───── Dataset excerpts ─────

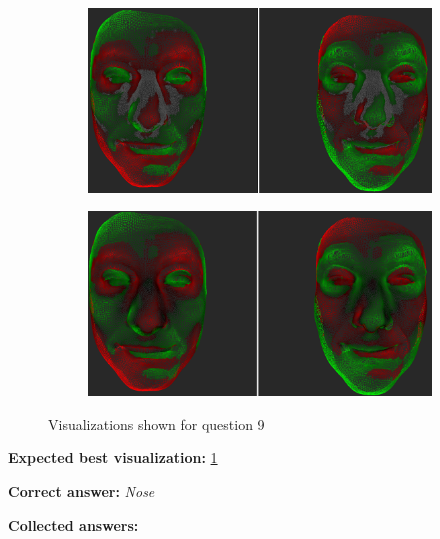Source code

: \begin{figure}[h]
\begin{subfigure}{0.49\textwidth}
\includegraphics[width=\textwidth]{./screenshots/pair23.PNG}
\caption{}
\label{fig:study-8-23}
\end{subfigure}
\begin{subfigure}{0.49\textwidth}
\includegraphics[width=\textwidth]{./screenshots/pair20.PNG}
\caption{}
\label{fig:study-8-20}
\end{subfigure}
\caption{Visualizations shown for question 9}
\end{figure}
\medskip

{\bf Expected best visualization:} \ref{fig:study-8-23}
\medskip

{\bf Correct answer:} {\it Nose}
\medskip

{\bf Collected answers:}

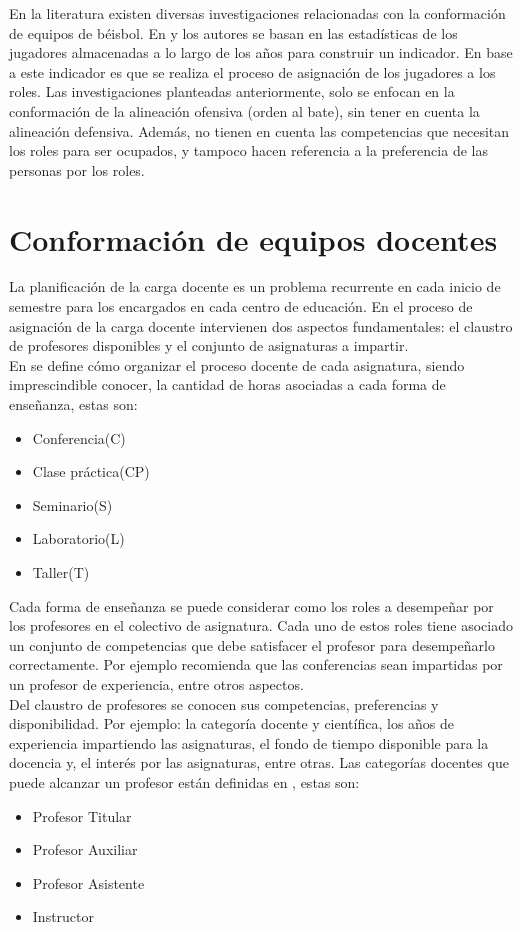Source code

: En la literatura existen diversas investigaciones relacionadas con la conformación de equipos de béisbol. En \cite{Polyashuk2015} y \cite{Sugrue2007} los autores se basan en las estadísticas de los jugadores almacenadas a lo largo de los años para construir un indicador. En base a este indicador es que se realiza el proceso de asignación de los jugadores a los roles. Las investigaciones planteadas anteriormente, solo se enfocan en la conformación de la alineación ofensiva (orden al bate), sin tener en cuenta la alineación defensiva. Además, no tienen en cuenta las competencias que necesitan los roles para ser ocupados, y tampoco hacen referencia a la preferencia de las personas por los roles.

\section{Conformación de equipos docentes} \label{ej-carga}

La planificación de la carga docente es un problema recurrente en cada inicio de semestre para los encargados en cada centro de educación. En el proceso de asignación de la carga docente intervienen dos aspectos fundamentales: el claustro de profesores disponibles y el conjunto de asignaturas a impartir.\\

En \cite{res2018} se define cómo organizar el proceso docente de cada asignatura, siendo imprescindible conocer, la cantidad de horas asociadas a cada forma de enseñanza, estas son:
\begin{itemize}
	\item Conferencia(C)
	\item Clase práctica(CP)
	\item Seminario(S)
	\item Laboratorio(L)
	\item Taller(T)
\end{itemize}

Cada forma de enseñanza se puede considerar como los roles a desempeñar por los profesores en el colectivo de asignatura. Cada uno de estos roles tiene asociado un conjunto de competencias que debe satisfacer el profesor para desempeñarlo correctamente. Por ejemplo \cite{res2016} recomienda que las conferencias sean impartidas por un profesor de experiencia, entre otros aspectos.\\

Del claustro de profesores se conocen sus competencias, preferencias y disponibilidad. Por ejemplo: la categoría docente y científica, los años de experiencia impartiendo las asignaturas, el fondo de tiempo disponible para la docencia y, el interés por las asignaturas, entre otras. Las categorías docentes que puede alcanzar un profesor están definidas en \cite{res2016}, estas son:
\begin{itemize}
	\item Profesor Titular
	\item Profesor Auxiliar
	\item Profesor Asistente
	\item Instructor
\end{itemize} 

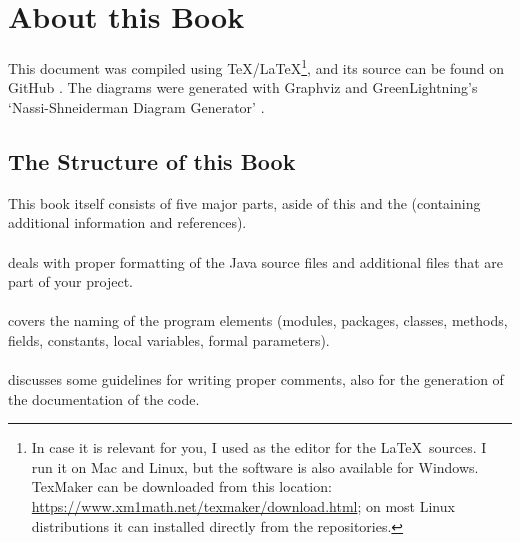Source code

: \section{About this Book}
This document was compiled using \TeX/\LaTeX{}\footnote{In case it is relevant for you, I used  as the editor for the \LaTeX~sources. I run it on Mac and Linux, but the software is also available for Windows. TexMaker can be downloaded from this location: \url{https://www.xm1math.net/texmaker/download.html}; on most Linux distributions it can installed directly from the repositories.}, and its source can be found on GitHub \autocite{TQUADRAT_ORG_DOCUMENT_REPOSITORY}. The diagrams were generated with Graphviz \autocite{Graphviz} and GreenLightning's ‘Nassi-Shneiderman Diagram Generator’ \autocite{WIKIPEDIA:NSD, NSDG, NSDG:Download}.

\subsection{The Structure of this Book}
This book itself consists of five major parts, aside of this  and the  (containing additional information and references).

\paragraph{} deals with proper formatting of the Java source files and additional files that are part of your project.

\paragraph{} covers the naming of the program elements (modules, packages, classes, methods, fields, constants, local variables, formal parameters).

\paragraph{} discusses some guidelines for writing proper comments, also for the generation of the documentation of the code.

─────

[Work to complete]
All records should be output exactly, with the pictures left out.

[Your solution]
Source code

: \begin{figure}[h]
\begin{subfigure}{0.49\textwidth}
\includegraphics[width=\textwidth]{./screenshots/pair23.PNG}
\caption{}
\label{fig:study-8-23}
\end{subfigure}
\begin{subfigure}{0.49\textwidth}
\includegraphics[width=\textwidth]{./screenshots/pair20.PNG}
\caption{}
\label{fig:study-8-20}
\end{subfigure}
\caption{Visualizations shown for question 9}
\end{figure}
\medskip

{\bf Expected best visualization:} \ref{fig:study-8-23}
\medskip

{\bf Correct answer:} {\it Nose}
\medskip

{\bf Collected answers:}

Source code

: En la literatura existen diversas investigaciones relacionadas con la conformación de equipos de béisbol. En \cite{Polyashuk2015} y \cite{Sugrue2007} los autores se basan en las estadísticas de los jugadores almacenadas a lo largo de los años para construir un indicador. En base a este indicador es que se realiza el proceso de asignación de los jugadores a los roles. Las investigaciones planteadas anteriormente, solo se enfocan en la conformación de la alineación ofensiva (orden al bate), sin tener en cuenta la alineación defensiva. Además, no tienen en cuenta las competencias que necesitan los roles para ser ocupados, y tampoco hacen referencia a la preferencia de las personas por los roles.

\section{Conformación de equipos docentes} \label{ej-carga}

La planificación de la carga docente es un problema recurrente en cada inicio de semestre para los encargados en cada centro de educación. En el proceso de asignación de la carga docente intervienen dos aspectos fundamentales: el claustro de profesores disponibles y el conjunto de asignaturas a impartir.\\

En \cite{res2018} se define cómo organizar el proceso docente de cada asignatura, siendo imprescindible conocer, la cantidad de horas asociadas a cada forma de enseñanza, estas son:
\begin{itemize}
	\item Conferencia(C)
	\item Clase práctica(CP)
	\item Seminario(S)
	\item Laboratorio(L)
	\item Taller(T)
\end{itemize}

Cada forma de enseñanza se puede considerar como los roles a desempeñar por los profesores en el colectivo de asignatura. Cada uno de estos roles tiene asociado un conjunto de competencias que debe satisfacer el profesor para desempeñarlo correctamente. Por ejemplo \cite{res2016} recomienda que las conferencias sean impartidas por un profesor de experiencia, entre otros aspectos.\\

Del claustro de profesores se conocen sus competencias, preferencias y disponibilidad. Por ejemplo: la categoría docente y científica, los años de experiencia impartiendo las asignaturas, el fondo de tiempo disponible para la docencia y, el interés por las asignaturas, entre otras. Las categorías docentes que puede alcanzar un profesor están definidas en \cite{res2016}, estas son:
\begin{itemize}
	\item Profesor Titular
	\item Profesor Auxiliar
	\item Profesor Asistente
	\item Instructor
\end{itemize} 

Source code

: \section{About this Book}
This document was compiled using \TeX/\LaTeX{}\footnote{In case it is relevant for you, I used  as the editor for the \LaTeX~sources. I run it on Mac and Linux, but the software is also available for Windows. TexMaker can be downloaded from this location: \url{https://www.xm1math.net/texmaker/download.html}; on most Linux distributions it can installed directly from the repositories.}, and its source can be found on GitHub \autocite{TQUADRAT_ORG_DOCUMENT_REPOSITORY}. The diagrams were generated with Graphviz \autocite{Graphviz} and GreenLightning's ‘Nassi-Shneiderman Diagram Generator’ \autocite{WIKIPEDIA:NSD, NSDG, NSDG:Download}.

\subsection{The Structure of this Book}
This book itself consists of five major parts, aside of this  and the  (containing additional information and references).

\paragraph{} deals with proper formatting of the Java source files and additional files that are part of your project.

\paragraph{} covers the naming of the program elements (modules, packages, classes, methods, fields, constants, local variables, formal parameters).

\paragraph{} discusses some guidelines for writing proper comments, also for the generation of the documentation of the code.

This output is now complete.